# Material for this exercise
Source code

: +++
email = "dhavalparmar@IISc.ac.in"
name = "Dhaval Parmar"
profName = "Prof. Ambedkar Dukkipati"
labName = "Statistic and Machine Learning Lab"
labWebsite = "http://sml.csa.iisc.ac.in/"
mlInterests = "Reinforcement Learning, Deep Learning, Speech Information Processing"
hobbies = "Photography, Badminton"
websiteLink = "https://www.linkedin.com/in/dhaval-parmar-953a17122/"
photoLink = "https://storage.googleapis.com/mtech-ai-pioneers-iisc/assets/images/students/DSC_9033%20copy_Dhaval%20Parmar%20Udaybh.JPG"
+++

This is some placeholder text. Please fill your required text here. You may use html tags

# What to work on
Wherever the string "Learning" appears in the entries above, return the line it appears on.

# Response to the exercise
labName = "Statistic and Machine Learning Lab"
mlInterests = "Reinforcement Learning, Deep Learning, Speech Information Processing"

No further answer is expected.